UV-Induced Hydrogen-Atom-Transfer Processes in 3-Thio-1,2,4-triazole Isolated in Ar and H Low-Temperature Matrixes.

作者信息

Rostkowska Hanna, Lapinski Leszek, Nowak Maciej J

机构信息

Institute of Physics, Polish Academy of Sciences , Al. Lotnikow 32/46, 02-668 Warsaw, Poland.

出版信息

J Phys Chem A. 2017 Sep 21;121(37):6932-6941. doi: 10.1021/acs.jpca.7b05621. Epub 2017 Sep 12.

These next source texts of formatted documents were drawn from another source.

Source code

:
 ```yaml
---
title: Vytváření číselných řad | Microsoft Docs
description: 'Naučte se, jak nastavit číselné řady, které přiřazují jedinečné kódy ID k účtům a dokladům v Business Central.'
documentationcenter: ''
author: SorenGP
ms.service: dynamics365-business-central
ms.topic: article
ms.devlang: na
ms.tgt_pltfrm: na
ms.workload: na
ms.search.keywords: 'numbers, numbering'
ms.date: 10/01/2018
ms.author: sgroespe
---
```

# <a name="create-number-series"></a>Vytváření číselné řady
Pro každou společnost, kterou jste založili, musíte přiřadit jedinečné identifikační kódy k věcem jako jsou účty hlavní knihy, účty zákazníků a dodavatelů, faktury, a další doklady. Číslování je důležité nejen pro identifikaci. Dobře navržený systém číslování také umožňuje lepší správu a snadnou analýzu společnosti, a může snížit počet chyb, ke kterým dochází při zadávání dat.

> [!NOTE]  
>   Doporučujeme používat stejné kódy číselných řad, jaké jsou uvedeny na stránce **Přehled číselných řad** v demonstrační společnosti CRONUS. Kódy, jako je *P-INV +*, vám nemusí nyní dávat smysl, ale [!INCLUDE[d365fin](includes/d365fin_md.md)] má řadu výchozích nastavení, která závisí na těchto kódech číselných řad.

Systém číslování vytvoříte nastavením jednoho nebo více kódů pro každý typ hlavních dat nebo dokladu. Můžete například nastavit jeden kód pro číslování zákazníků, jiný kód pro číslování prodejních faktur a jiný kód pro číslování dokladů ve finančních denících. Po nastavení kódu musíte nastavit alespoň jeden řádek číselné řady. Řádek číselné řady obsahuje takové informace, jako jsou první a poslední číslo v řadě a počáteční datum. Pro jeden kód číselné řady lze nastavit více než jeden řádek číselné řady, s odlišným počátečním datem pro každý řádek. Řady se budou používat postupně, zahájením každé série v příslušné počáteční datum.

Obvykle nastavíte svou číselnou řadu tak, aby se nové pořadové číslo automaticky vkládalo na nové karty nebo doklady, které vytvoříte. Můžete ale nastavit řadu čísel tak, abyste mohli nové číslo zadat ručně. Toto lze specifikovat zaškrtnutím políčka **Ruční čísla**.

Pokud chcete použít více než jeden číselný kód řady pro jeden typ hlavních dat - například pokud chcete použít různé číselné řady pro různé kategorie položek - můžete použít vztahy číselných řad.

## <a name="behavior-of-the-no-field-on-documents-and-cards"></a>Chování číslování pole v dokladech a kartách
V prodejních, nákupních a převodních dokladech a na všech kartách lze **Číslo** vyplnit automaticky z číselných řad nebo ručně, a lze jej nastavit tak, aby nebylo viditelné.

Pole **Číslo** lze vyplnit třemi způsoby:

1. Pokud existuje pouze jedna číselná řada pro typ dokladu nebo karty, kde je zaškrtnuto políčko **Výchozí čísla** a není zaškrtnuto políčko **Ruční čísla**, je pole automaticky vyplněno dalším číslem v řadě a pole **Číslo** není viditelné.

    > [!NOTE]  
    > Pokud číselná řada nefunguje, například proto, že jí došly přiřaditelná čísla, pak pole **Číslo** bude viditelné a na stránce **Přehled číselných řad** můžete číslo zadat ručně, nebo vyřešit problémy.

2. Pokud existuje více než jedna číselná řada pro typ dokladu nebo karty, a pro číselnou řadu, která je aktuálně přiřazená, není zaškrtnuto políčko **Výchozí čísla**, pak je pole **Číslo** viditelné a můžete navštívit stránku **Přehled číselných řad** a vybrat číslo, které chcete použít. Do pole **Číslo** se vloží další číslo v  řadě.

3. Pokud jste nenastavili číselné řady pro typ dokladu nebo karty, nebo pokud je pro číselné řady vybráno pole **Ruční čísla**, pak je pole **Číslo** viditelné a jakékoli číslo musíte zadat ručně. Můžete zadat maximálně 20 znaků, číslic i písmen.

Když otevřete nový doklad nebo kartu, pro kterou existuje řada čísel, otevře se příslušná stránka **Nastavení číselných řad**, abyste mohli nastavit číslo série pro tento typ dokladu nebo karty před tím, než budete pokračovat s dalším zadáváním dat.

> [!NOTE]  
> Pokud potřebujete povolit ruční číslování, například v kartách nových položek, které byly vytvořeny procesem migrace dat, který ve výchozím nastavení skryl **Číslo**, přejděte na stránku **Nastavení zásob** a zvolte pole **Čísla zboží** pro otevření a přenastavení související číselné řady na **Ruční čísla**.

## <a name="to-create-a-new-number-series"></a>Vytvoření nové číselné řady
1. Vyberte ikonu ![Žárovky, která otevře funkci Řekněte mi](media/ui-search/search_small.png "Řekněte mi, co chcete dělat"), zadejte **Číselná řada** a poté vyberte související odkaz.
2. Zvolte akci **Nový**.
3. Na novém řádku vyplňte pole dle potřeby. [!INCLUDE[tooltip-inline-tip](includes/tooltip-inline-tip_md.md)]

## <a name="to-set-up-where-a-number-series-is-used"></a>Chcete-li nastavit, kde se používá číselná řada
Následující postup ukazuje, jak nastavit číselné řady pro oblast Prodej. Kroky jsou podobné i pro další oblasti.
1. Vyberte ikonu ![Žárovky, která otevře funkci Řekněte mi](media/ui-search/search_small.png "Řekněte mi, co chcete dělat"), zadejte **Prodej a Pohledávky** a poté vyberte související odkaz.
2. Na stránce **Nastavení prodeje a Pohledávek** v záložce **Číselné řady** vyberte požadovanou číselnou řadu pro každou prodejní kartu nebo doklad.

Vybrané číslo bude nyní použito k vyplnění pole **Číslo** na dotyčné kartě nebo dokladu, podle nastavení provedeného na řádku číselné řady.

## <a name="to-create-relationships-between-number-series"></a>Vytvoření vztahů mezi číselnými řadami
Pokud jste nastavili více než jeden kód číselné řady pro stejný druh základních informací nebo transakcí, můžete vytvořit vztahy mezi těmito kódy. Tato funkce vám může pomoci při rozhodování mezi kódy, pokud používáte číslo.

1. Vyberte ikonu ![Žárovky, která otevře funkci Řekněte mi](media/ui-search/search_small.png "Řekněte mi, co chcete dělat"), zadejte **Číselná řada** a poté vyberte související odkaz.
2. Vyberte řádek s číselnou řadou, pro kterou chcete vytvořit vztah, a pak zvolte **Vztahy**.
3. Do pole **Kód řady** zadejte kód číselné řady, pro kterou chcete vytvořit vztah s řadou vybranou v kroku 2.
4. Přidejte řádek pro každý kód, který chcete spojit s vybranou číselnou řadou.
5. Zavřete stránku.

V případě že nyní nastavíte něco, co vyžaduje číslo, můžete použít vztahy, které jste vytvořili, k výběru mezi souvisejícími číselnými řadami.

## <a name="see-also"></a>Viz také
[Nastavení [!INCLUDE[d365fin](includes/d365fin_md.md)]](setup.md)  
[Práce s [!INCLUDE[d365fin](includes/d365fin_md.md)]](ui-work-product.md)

DOI:10.1021/acs.jpca.7b05621
PMID:28849925
Abstract

The UV-induced thione → thiol phototautomeric reaction has been studied for monomeric 3-thio-1,2,4-triazole (3-ST) isolated in low-temperature Ar and n-H (normal hydrogen) matrixes. Prior to any UV irradiation, monomers of 3-ST isolated in solid Ar or solid n-H adopted mainly the most stable thione tautomeric form, as revealed by the IR spectra. Upon UV (λ > 275 nm) irradiation of 3-ST isolated in Ar matrixes, the IR bands due to this thione form decreased, while a set of initially weak bands increased in intensity. Growing bands indicated generation of a photoproduct, which was identified as the thiol tautomer with labile hydrogen atoms attached to sulfur and N(2) atoms. The UV-induced spectral changes allowed also identification of another minor thiol tautomer of 3-ST, which was present in the matrix prior to any irradiation and did not change its population upon exposure to UV light. The identification of the observed isomeric forms was supported by comparison of their separated experimental IR spectra with the spectra theoretically predicted for the various structures of 3-ST. The thione → thiol phototautomerization that was the main UV-induced process observed for 3-ST in Ar matrixes did not occur for monomers of the compound trapped in solid n-H.

摘要

已对低温氩气和正氢(普通氢)基质中分离出的单体3-硫代-1,2,4-三唑(3-ST)的紫外线诱导硫酮→硫醇光互变异构反应进行了研究。红外光谱显示,在任何紫外线照射之前,固体氩气或固体正氢中分离出的3-ST单体主要采用最稳定的硫酮互变异构形式。在对氩气基质中分离出的3-ST进行紫外线(λ>275nm)照射时,硫酮形式的红外波段减弱,而一组最初较弱的波段强度增加。不断增强的波段表明生成了一种光产物,该光产物被鉴定为硫醇互变异构体,其硫原子和N(2)原子上连接有不稳定的氢原子。紫外线诱导的光谱变化还可以鉴定出3-ST的另一种次要硫醇互变异构体,该异构体在任何照射之前就存在于基质中,并且在暴露于紫外光后其数量没有变化。通过将观察到的异构体形式的分离实验红外光谱与3-ST各种结构的理论预测光谱进行比较,支持了对观察到的异构体形式的鉴定。对于捕获在固体正氢中的该化合物单体,在氩气基质中观察到的主要紫外线诱导过程——硫酮→硫醇光互变异构化并未发生。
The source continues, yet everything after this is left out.